Missing Data Imputation Using sklearn
Contents
- Why does missing data matter?
- What are the options for missing data imputation?
- Missing data imputation using scikit-learn
- What to use?
- References
Why does missing data matter?
If you ever worked on raw data collected from a survey or a sensor that is not cleaned yet, you might have also faced missing data. Let’s think about a dataset of age, gender, and height as below. You want to use both age and gender to predict height, but you have some data points that either have only age or only gender. What would you do in this case?
age | gender | height | |
---|---|---|---|
0 | 20 | F | 5’4” |
1 | 31 | M | 6’1” |
2 | 40 | 5’0” | |
3 | M | 5’6” |
When certain fields are missing in observation, you either 1) remove the entire observation or 2) keep the observation and replace the missing values with some estimation.
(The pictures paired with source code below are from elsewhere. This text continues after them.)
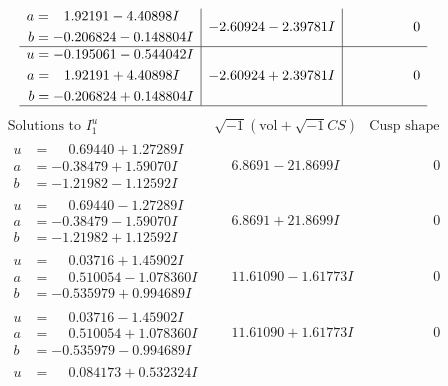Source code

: \documentclass[1p]{elsarticle_modified}
\theoremstyle{definition}
\newcommand{\I}{\sqrt{-1}}
\begin{document}
$$\begin{array}{c|c|c}
\begin{aligned}
a &= \phantom{-}1.92191 - 4.40898 I \\
b &= -0.206824 - 0.148804 I\end{aligned}
 & -2.60924 - 2.39781 I & \phantom{-0.000000 } 0 \\ \hline\begin{aligned}
u &= -0.195061 - 0.544042 I \\
a &= \phantom{-}1.92191 + 4.40898 I \\
b &= -0.206824 + 0.148804 I\end{aligned}
 & -2.60924 + 2.39781 I & \phantom{-0.000000 } 0\\
 \hline 
 \end{array}$$\newpage$$\begin{array}{c|c|c}  
\text{Solutions to }I^u_{1}& \I (\text{vol} + \sqrt{-1}CS) & \text{Cusp shape}\\
 \hline 
\begin{aligned}
u &= \phantom{-}0.69440 + 1.27289 I \\
a &= -0.38479 + 1.59070 I \\
b &= -1.21982 - 1.12592 I\end{aligned}
 & \phantom{-}6.8691 - 21.8699 I & \phantom{-0.000000 } 0 \\ \hline\begin{aligned}
u &= \phantom{-}0.69440 - 1.27289 I \\
a &= -0.38479 - 1.59070 I \\
b &= -1.21982 + 1.12592 I\end{aligned}
 & \phantom{-}6.8691 + 21.8699 I & \phantom{-0.000000 } 0 \\ \hline\begin{aligned}
u &= \phantom{-}0.03716 + 1.45902 I \\
a &= \phantom{-}0.510054 - 1.078360 I \\
b &= -0.535979 + 0.994689 I\end{aligned}
 & \phantom{-}11.61090 - 1.61773 I & \phantom{-0.000000 } 0 \\ \hline\begin{aligned}
u &= \phantom{-}0.03716 - 1.45902 I \\
a &= \phantom{-}0.510054 + 1.078360 I \\
b &= -0.535979 - 0.994689 I\end{aligned}
 & \phantom{-}11.61090 + 1.61773 I & \phantom{-0.000000 } 0 \\ \hline\begin{aligned}
u &= \phantom{-}0.084173 + 0.532324 I \\

\end{aligned}
\end{array}$$
\end{document}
Analyzing with complete data after removing any missing data is called Complete Case Analysis (CCA) and replacing missing values with estimation is called missing data imputation.
Normally, you don’t want to remove the entire observation because the rest of the fields can still be informative. Also, when you have lots of variables that are missing in different observations, the chances are you will have to remove the majority of data points and end up being left with limited data to train a model. Even if you manage to build a model, the model will have to know how to handle missing data in production, otherwise, it will freak out and refuse to make any prediction for new data with a missing field!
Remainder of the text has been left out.